> WHAT TO PRODUCE
Give only the number of lines in these records that contain the word "pattern".

> Rendered images with source text
○ ○ ○ ○ ○ ○ ○

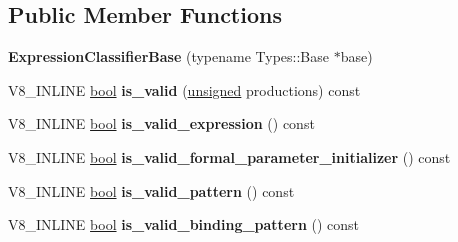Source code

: \subsection*{Public Member Functions}
\begin{DoxyCompactItemize}
\item 
\mbox{\label{classv8_1_1internal_1_1ExpressionClassifierBase_a9d41bf338b0fc999d070bf53997647ab}} 
{\bfseries Expression\+Classifier\+Base} (typename Types\+::\+Base $\ast$base)
\item 
\mbox{\label{classv8_1_1internal_1_1ExpressionClassifierBase_a5ca825b969212998f583a1a549b507cd}} 
V8\+\_\+\+I\+N\+L\+I\+NE \mbox{\hyperlink{classbool}{bool}} {\bfseries is\+\_\+valid} (\mbox{\hyperlink{classunsigned}{unsigned}} productions) const
\item 
\mbox{\label{classv8_1_1internal_1_1ExpressionClassifierBase_a30702d82a07e71ba97b380ceb26b8f27}} 
V8\+\_\+\+I\+N\+L\+I\+NE \mbox{\hyperlink{classbool}{bool}} {\bfseries is\+\_\+valid\+\_\+expression} () const
\item 
\mbox{\label{classv8_1_1internal_1_1ExpressionClassifierBase_a176471557524a1f4cf57d3ffac93021d}} 
V8\+\_\+\+I\+N\+L\+I\+NE \mbox{\hyperlink{classbool}{bool}} {\bfseries is\+\_\+valid\+\_\+formal\+\_\+parameter\+\_\+initializer} () const
\item 
\mbox{\label{classv8_1_1internal_1_1ExpressionClassifierBase_a680ae006a44dc53eb73f79dba085ece2}} 
V8\+\_\+\+I\+N\+L\+I\+NE \mbox{\hyperlink{classbool}{bool}} {\bfseries is\+\_\+valid\+\_\+pattern} () const
\item 
\mbox{\label{classv8_1_1internal_1_1ExpressionClassifierBase_a2a4a7f2e60d30261d4afed933864577e}} 
V8\+\_\+\+I\+N\+L\+I\+NE \mbox{\hyperlink{classbool}{bool}} {\bfseries is\+\_\+valid\+\_\+binding\+\_\+pattern} () const
\item 
\mbox{\label{classv8_1_1internal_1_1ExpressionClassifierBase_ae5231eb6faca873f370b075b26c335ff}} 

\end{DoxyCompactItemize}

○ ○ ○ ○ ○ ○ ○

> ANSWER SPACE
2